Look through the records that follow. Copy every line containing the word "assume".

Data extract Start Marker

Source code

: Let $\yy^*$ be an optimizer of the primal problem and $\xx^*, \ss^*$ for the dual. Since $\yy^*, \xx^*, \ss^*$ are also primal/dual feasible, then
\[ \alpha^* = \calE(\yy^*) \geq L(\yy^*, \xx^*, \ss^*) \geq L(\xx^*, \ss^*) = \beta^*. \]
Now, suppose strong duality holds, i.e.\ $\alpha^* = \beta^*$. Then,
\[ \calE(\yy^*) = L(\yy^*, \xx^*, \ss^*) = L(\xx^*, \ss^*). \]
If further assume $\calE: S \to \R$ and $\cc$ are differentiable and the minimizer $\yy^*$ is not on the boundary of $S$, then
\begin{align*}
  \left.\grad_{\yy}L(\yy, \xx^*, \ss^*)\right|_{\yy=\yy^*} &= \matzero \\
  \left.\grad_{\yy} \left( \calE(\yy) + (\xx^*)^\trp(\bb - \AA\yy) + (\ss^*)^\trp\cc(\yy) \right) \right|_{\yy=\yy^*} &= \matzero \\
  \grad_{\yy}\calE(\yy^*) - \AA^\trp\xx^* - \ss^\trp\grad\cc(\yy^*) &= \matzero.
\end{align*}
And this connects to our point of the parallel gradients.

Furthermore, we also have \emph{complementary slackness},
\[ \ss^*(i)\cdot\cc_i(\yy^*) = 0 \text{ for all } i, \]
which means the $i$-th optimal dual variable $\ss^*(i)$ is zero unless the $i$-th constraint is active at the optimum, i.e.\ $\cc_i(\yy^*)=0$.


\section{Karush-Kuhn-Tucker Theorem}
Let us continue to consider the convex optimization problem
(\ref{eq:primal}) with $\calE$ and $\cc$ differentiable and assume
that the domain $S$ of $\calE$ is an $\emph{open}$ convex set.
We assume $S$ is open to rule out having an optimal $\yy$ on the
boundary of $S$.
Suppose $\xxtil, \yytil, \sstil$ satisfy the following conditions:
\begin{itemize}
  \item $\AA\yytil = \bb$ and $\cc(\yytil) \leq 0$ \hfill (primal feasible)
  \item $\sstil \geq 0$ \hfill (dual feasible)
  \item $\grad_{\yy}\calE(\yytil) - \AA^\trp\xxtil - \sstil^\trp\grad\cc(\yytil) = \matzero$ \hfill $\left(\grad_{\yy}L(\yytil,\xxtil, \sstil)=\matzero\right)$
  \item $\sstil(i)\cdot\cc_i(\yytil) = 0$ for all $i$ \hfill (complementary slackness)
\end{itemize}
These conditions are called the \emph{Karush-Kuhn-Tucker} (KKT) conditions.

Data extract End Marker

Exercise output.
If further assume $\calE: S \to \R$ and $\cc$ are differentiable and the minimizer $\yy^*$ is not on the boundary of $S$, then
(\ref{eq:primal}) with $\calE$ and $\cc$ differentiable and assume
We assume $S$ is open to rule out having an optimal $\yy$ on the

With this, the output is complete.